Exercise goal:
The lines to copy are those in the listing that hold the word "吃着中国饭砸中国碗".

Provided material:
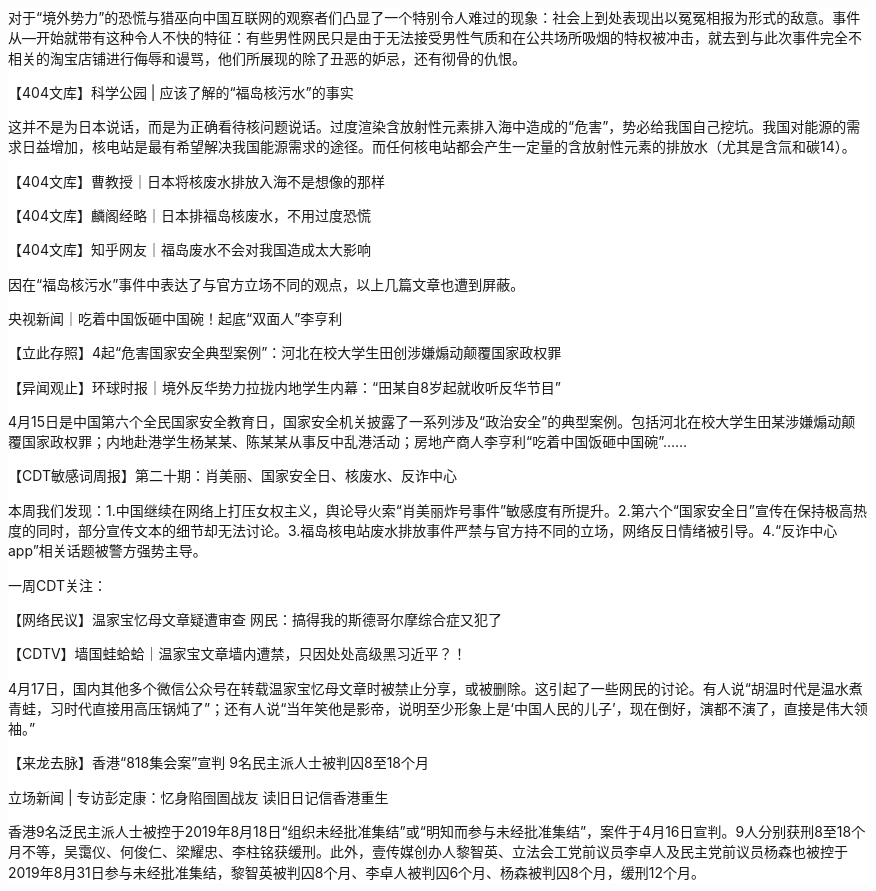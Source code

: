 
对于“境外势力”的恐慌与猎巫向中国互联网的观察者们凸显了一个特别令人难过的现象：社会上到处表现出以冤冤相报为形式的敌意。事件从—开始就带有这种令人不快的特征：有些男性网民只是由于无法接受男性气质和在公共场所吸烟的特权被冲击，就去到与此次事件完全不相关的淘宝店铺进行侮辱和谩骂，他们所展现的除了丑恶的妒忌，还有彻骨的仇恨。



【404文库】科学公园 | 应该了解的“福岛核污水”的事实



这并不是为日本说话，而是为正确看待核问题说话。过度渲染含放射性元素排入海中造成的“危害”，势必给我国自己挖坑。我国对能源的需求日益增加，核电站是最有希望解决我国能源需求的途径。而任何核电站都会产生一定量的含放射性元素的排放水（尤其是含氚和碳14）。



【404文库】曹教授｜日本将核废水排放入海不是想像的那样

【404文库】麟阁经略｜日本排福岛核废水，不用过度恐慌

【404文库】知乎网友｜福岛废水不会对我国造成太大影响



因在“福岛核污水”事件中表达了与官方立场不同的观点，以上几篇文章也遭到屏蔽。



央视新闻｜吃着中国饭砸中国碗！起底“双面人”李亨利

【立此存照】4起“危害国家安全典型案例”：河北在校大学生田创涉嫌煽动颠覆国家政权罪

【异闻观止】环球时报｜境外反华势力拉拢内地学生内幕：“田某自8岁起就收听反华节目”



4月15日是中国第六个全民国家安全教育日，国家安全机关披露了一系列涉及“政治安全”的典型案例。包括河北在校大学生田某涉嫌煽动颠覆国家政权罪；内地赴港学生杨某某、陈某某从事反中乱港活动；房地产商人李亨利“吃着中国饭砸中国碗”&#8230;&#8230;



【CDT敏感词周报】第二十期：肖美丽、国家安全日、核废水、反诈中心



本周我们发现：1.中国继续在网络上打压女权主义，舆论导火索“肖美丽炸号事件”敏感度有所提升。2.第六个“国家安全日”宣传在保持极高热度的同时，部分宣传文本的细节却无法讨论。3.福岛核电站废水排放事件严禁与官方持不同的立场，网络反日情绪被引导。4.“反诈中心app”相关话题被警方强势主导。

一周CDT关注：



【网络民议】温家宝忆母文章疑遭审查 网民：搞得我的斯德哥尔摩综合症又犯了

【CDTV】墙国蛙蛤蛤｜温家宝文章墙内遭禁，只因处处高级黑习近平？！



4月17日，国内其他多个微信公众号在转载温家宝忆母文章时被禁止分享，或被删除。这引起了一些网民的讨论。有人说“胡温时代是温水煮青蛙，习时代直接用高压锅炖了”；还有人说“当年笑他是影帝，说明至少形象上是‘中国人民的儿子’，现在倒好，演都不演了，直接是伟大领袖。”



【来龙去脉】香港“818集会案”宣判 9名民主派人士被判囚8至18个月

立场新闻 | 专访彭定康：忆身陷囹圄战友 读旧日记信香港重生



香港9名泛民主派人士被控于2019年8月18日“组织未经批准集结”或“明知而参与未经批准集结”，案件于4月16日宣判。9人分别获刑8至18个月不等，吴霭仪、何俊仁、梁耀忠、李柱铭获缓刑。此外，壹传媒创办人黎智英、立法会工党前议员李卓人及民主党前议员杨森也被控于2019年8月31日参与未经批准集结，黎智英被判囚8个月、李卓人被判囚6个月、杨森被判囚8个月，缓刑12个月。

Task output:
央视新闻｜吃着中国饭砸中国碗！起底“双面人”李亨利
4月15日是中国第六个全民国家安全教育日，国家安全机关披露了一系列涉及“政治安全”的典型案例。包括河北在校大学生田某涉嫌煽动颠覆国家政权罪；内地赴港学生杨某某、陈某某从事反中乱港活动；房地产商人李亨利“吃着中国饭砸中国碗”&#8230;&#8230;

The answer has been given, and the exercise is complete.